Thursday, April 13, 2017

The C Word – A New Battle Day 269 - Rainy Times

It is just after 2AM on a very rainy morning.  As I listen to the rain beating down on the concrete patio and on the rooftop, I imagine how wonderful it would be if this were the middle of the day and the temperature was a bit balmy so I could sit outside and just let it rain and wash all over me.  Wash aware the worry, wash away the cares – and allow me to just “be” in the moment of the rainy day. 
These past few weeks leave me with so many wandering thoughts.
I think of George’s mom.  She appears to be on a steadier decline.  Her brain is often not translating properly.  She talks in her sleep a lot, even shouting and beating on walls at times.  She doesn’t talk a lot during the day – only answering when asked questions or when talk is stimulated.  The caregivers are not always sure if she is awake or asleep at night.  When she lived here I sometimes would crack the door open and just watch her.  In sleep she is very animated, her hands gesturing as she “talks” to people in her dreams.  Lately she appears to be talking to John a lot.  John is her son that died in 2009.  We think it is a sign of her beginning to communicate with those who have crossed over to heaven as she prepares to meet them there.   When she was put on hospice they estimated three months of life left.  Although she is approaching that timeline soon, she may go a tad bit longer. 
Then, there is George.  He experiences discomfort fairly frequently.  A trip to the ER a few weeks back indicated that nothing “acute” is going on.  At least at that point in time.  He has had better days this week, even doing some yard work yesterday.  He worries a lot, too.  He worries about me, about his kids, about his sister.  And, yes, about himself too.  But more about the affect this disease is having on everyone else.  There are times when I feel restless in bed and want to get up early in the morning to sit quietly in the living room and busy myself with unimportant task (i.e. read mail or facebook or play games on my iPod).  However, I know that he sometimes senses when I am not in bed, so I lay quietly so he gets the sleep he needs.  I know by his breathing when he is slumbering pretty well.  This morning I carefully crept out of bed – and eventually will quietly sneak back to bed. 
Finally, there is work.  I’ve been training my replacement for about six weeks now.  She is doing well and should be able to come up to speed in relatively short order.  Yesterday I informed the clients about my departure which will be two weeks from today.  Tears shed – them and me.  It was hard for me to tell them.  They’ve been so supportive.  But my departure is made more difficult because one of my co-workers is going through a tough period right now.  I don’t know any details because she’s shut down where communication is concerned.  Her not being there is hard on all of us.  Her not telling us what is going on makes us resentful.  We don’t understand.  I’m awake right now because I am worried about her.  Just as she had a “dream” that I’d left work on the same day I was making that decision, I can’t help but wonder if she is struggling right now in this moment.  I pray for her that she knows she doesn’t have to be alone in her time of need.

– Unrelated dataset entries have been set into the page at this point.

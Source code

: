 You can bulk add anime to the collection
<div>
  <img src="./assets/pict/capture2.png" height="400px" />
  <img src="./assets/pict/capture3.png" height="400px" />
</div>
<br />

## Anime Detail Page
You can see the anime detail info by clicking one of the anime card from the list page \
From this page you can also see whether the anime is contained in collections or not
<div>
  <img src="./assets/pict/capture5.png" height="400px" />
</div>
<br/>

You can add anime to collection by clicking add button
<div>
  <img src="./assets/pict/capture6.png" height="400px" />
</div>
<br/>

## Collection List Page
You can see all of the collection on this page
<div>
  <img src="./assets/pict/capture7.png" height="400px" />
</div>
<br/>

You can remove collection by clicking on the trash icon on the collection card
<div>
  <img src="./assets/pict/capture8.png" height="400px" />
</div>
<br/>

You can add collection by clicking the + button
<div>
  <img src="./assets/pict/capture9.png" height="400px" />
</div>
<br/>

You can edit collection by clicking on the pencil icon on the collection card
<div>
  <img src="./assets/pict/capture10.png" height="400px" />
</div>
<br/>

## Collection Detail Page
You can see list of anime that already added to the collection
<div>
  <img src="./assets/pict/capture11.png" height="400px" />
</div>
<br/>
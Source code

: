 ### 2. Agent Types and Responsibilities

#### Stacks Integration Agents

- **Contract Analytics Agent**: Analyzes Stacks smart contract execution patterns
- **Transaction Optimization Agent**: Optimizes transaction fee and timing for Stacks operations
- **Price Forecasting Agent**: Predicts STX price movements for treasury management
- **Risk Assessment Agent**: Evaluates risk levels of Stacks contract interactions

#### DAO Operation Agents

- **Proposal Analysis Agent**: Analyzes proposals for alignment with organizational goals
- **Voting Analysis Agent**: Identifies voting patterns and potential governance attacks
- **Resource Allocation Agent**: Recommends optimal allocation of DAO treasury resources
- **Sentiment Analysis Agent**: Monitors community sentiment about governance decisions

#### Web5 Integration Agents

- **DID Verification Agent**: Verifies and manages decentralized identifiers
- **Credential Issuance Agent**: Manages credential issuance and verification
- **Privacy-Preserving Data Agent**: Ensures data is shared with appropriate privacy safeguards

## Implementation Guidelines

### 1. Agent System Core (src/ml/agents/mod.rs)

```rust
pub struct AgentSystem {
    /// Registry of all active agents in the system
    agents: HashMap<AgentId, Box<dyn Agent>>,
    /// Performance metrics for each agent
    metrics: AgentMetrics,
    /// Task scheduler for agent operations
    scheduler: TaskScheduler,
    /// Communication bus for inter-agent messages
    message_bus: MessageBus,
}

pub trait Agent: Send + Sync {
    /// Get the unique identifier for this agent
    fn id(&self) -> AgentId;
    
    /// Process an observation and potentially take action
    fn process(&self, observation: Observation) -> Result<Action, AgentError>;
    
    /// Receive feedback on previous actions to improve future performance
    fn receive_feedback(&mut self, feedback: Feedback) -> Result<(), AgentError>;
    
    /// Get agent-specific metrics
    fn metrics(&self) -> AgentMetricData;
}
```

Random thought:  As I turned on my computer this morning I stared at my screen shot.  It is a photograph of my daughters, sister in law and myself as we displayed our teddy bears back in February.  My daughters have such beautiful smiles.  (Two of them were paid for, LOL, and the third has got a naturally good smile!)  I am so thankful for them.  Their smiles brighten my day. 
Tonight my brain goes round and round.  Hopefully my writing about it will help me process everything and I can go back to sleep soon.  In a few short weeks that will pass quickly by, I start the next phase of this journey.  Without work beckoning me I can concentrate on George more.  I do realize that I need to balance that with other things in life.  I need to figure out a way to get regular exercise in.  I do have some craft projects to work on.  And I am planning a fundraising endeavor which will require some amount of planning which will keep me busy for a few months.  I am hoping the George and I can get away now and then to do things we haven’t had time or energy for these past few years.  All of these have some flexibility built in so I can do them as time permits.  I’ll be on George’s schedule now (for the most part).  For a time we will both be retired, doing what we want or what we can do together.  We will likely drive each other crazy at times!  That’s what “old married folk” do!
Alas, I am settled down some and will make my way back to sweet slumber.  Rambling writing helps me work through issues.  I am thankful I inherited the writing genes of both my parents.  Whoever is out there in the universe reading this, thank you for putting up with me! HAHA!  I wonder if I put you to sleep, too!
As I prepare to go back to bed now that I have allowed my feelings to be released, I notice that the rain has also stopped for the time being.  Coincidence??  Did I just experience a virtual rain?  A cleansing without getting wet sort of rain?  Hmm??  As quoted in the old TV sitcom, Hogan’s Heroes, “Verrrrrrry Interesting!”